**EXERCISE DIRECTIONS:**
Copy all of the records below verbatim.

(Dataset entries)
┄┄┄┄┄┄

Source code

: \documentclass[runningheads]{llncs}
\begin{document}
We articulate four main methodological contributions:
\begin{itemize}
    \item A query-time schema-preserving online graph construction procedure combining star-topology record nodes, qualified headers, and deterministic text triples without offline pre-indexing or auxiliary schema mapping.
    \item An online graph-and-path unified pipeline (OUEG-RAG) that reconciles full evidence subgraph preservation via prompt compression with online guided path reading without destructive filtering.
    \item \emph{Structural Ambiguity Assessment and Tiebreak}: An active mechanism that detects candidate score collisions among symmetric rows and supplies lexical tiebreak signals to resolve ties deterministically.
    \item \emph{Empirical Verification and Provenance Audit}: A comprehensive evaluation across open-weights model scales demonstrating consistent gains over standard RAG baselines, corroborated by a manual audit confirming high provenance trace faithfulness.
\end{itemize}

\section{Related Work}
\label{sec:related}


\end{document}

┄┄┄┄┄┄

**RESPONSE FOR THIS EXERCISE:**
Source code

: \documentclass[runningheads]{llncs}
\begin{document}
We articulate four main methodological contributions:
\begin{itemize}
    \item A query-time schema-preserving online graph construction procedure combining star-topology record nodes, qualified headers, and deterministic text triples without offline pre-indexing or auxiliary schema mapping.
    \item An online graph-and-path unified pipeline (OUEG-RAG) that reconciles full evidence subgraph preservation via prompt compression with online guided path reading without destructive filtering.
    \item \emph{Structural Ambiguity Assessment and Tiebreak}: An active mechanism that detects candidate score collisions among symmetric rows and supplies lexical tiebreak signals to resolve ties deterministically.
    \item \emph{Empirical Verification and Provenance Audit}: A comprehensive evaluation across open-weights model scales demonstrating consistent gains over standard RAG baselines, corroborated by a manual audit confirming high provenance trace faithfulness.
\end{itemize}

\section{Related Work}
\label{sec:related}


\end{document}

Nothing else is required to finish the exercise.